## PROBLEM DESCRIPTION
What lines of the data below hold "Authorization"? Show them.

======== LISTED ENTRIES ========

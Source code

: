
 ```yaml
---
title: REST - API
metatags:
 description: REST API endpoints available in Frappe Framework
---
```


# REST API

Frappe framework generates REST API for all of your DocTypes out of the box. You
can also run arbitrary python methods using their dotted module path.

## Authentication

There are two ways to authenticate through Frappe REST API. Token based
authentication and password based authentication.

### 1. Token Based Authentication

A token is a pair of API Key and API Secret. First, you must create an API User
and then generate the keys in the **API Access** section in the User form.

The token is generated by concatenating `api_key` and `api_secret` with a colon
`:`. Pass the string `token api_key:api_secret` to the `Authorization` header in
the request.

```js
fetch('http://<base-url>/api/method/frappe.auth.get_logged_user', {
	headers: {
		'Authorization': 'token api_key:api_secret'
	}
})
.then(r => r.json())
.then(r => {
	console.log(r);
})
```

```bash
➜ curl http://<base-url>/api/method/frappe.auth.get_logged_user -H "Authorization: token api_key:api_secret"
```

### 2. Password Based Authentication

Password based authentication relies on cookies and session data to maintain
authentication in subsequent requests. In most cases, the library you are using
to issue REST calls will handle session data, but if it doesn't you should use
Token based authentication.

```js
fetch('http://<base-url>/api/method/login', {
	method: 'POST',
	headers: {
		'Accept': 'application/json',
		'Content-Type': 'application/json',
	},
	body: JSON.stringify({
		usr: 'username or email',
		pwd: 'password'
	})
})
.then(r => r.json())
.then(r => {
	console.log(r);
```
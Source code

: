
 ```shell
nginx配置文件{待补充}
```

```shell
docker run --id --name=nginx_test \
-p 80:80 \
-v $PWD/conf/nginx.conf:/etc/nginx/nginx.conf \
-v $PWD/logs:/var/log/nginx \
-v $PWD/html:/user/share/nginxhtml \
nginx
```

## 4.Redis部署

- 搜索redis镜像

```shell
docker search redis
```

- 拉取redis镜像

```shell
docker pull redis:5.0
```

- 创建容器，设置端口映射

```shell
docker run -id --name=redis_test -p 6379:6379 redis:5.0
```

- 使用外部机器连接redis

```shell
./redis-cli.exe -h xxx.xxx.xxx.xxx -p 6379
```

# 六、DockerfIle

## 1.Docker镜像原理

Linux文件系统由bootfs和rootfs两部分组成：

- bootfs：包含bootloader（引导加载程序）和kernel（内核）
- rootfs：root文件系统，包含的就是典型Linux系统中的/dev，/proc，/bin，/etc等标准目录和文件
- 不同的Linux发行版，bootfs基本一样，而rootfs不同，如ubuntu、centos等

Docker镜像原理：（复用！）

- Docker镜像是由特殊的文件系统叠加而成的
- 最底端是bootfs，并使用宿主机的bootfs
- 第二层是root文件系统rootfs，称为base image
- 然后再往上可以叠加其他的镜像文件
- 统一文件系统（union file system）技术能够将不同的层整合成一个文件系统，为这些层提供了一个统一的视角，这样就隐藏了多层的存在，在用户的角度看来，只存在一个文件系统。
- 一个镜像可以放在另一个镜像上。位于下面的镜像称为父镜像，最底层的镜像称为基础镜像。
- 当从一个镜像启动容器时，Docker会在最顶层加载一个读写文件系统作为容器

========

## WRITTEN SOLUTION
`:`. Pass the string `token api_key:api_secret` to the `Authorization` header in
		'Authorization': 'token api_key:api_secret'
➜ curl http://<base-url>/api/method/frappe.auth.get_logged_user -H "Authorization: token api_key:api_secret"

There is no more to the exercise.